Alas, at $85 per blowout—plus the extra cab fare, new wardrobe, and missed workouts—my straight hair is becoming an expensive, time-consuming, ladies-who-lunch habit. So I resolve to buy a T3 iron and straighten it myself. Faced with a thick, soaking mop, I feel like I will need to grow a few extra sets of Indian goddess arms to get through it all. But I dutifully section the hair off like David taught me and dive in. I learn it's something that doesn't require skill so much as patience. And at $200, the iron is an investment, but it's a price I happily pay for the freedom to summon my alter ego any time I need it.

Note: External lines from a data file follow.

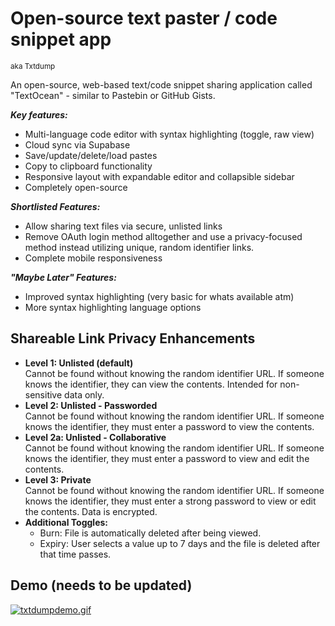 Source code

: 
# Open-source text paster / code snippet app 
<sup>aka Txtdump</sup>

An open-source, web-based text/code snippet sharing application called "TextOcean" - similar to Pastebin or GitHub Gists.

***Key features:***
- Multi-language code editor with syntax highlighting (toggle, raw view)
- Cloud sync via Supabase
- Save/update/delete/load pastes
- Copy to clipboard functionality
- Responsive layout with expandable editor and collapsible sidebar
- Completely open-source

***Shortlisted Features:***
- Allow sharing text files via secure, unlisted links
- Remove OAuth login method alltogether and use a privacy-focused method instead utilizing unique, random identifier links.
- Complete mobile responsiveness 

***"Maybe Later" Features:***
- Improved syntax highlighting (very basic for whats available atm)
- More syntax highlighting language options

## Shareable Link Privacy Enhancements
- **Level 1: Unlisted (default)**<br>
Cannot be found without knowing the random identifier URL. If someone knows the identifier, they can view the contents. Intended for non-sensitive data only.
- **Level 2: Unlisted - Passworded**<br>
Cannot be found without knowing the random identifier URL. If someone knows the identifier, they must enter a password to view the contents.
- **Level 2a: Unlisted - Collaborative**<br>
Cannot be found without knowing the random identifier URL. If someone knows the identifier, they must enter a password to view and edit the contents.
- **Level 3: Private**<br>
Cannot be found without knowing the random identifier URL. If someone knows the identifier, they must enter a strong password to view or edit the contents. Data is encrypted.
- **Additional Toggles:**
    - Burn: File is automatically deleted after being viewed.
    - Expiry: User selects a value up to 7 days and the file is deleted after that time passes.

## Demo (needs to be updated)
[![txtdumpdemo.gif](https://i.postimg.cc/c4n8rb1R/txtdumpdemo.gif)](https://postimg.cc/ZCJqQjdn)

A new semipermanent salon treatment promises slick, shiny hair without harsh chemicals and damage. Sarah Z. Wexler straightens up.
WHAT IT IS: Keratin Complex Smoothing Therapy by Coppola
HOW IT WORKS: After a shampoo and blowdry, a stylist applies the cream formula to my hair, then seals it in with a superhot flatiron. It coats my strands with keratin, a protein that strengthens hair and nails. And to ensure the keratin adheres properly, I can't wash my hair or even put it in a ponytail for the next three days. Hello, flat, greasy locks.
THE PROS: It contains no formaldehyde, compared with high levels found in the original Brazilian keratin treatment, and it doesn't make hair brittle like the Japanese method can.
TIME INVESTED: 2.5 hours in the salon
THE RESULTS: While I still don't have wash-'n'-go TV-commercial hair, my once coarse, fuzz-wrapped curls are now easier to tame, reducing my prep time from an hour to 20 minutes.
LASTS FOR: 3 to 5 months
COST: From $450 at NYC's Chris Chase Salon; for other salons, call (888) 409-4445.
DIY: The formaldehyde-free Liquid Keratin 30 Day Straight Smooth & Long Treatment Starter Set, $69 at Ulta stores, is a surprisingly easy, at-home alternative to the salon service. For best results, enlist a friend to help flat-iron the hair at the back of your head.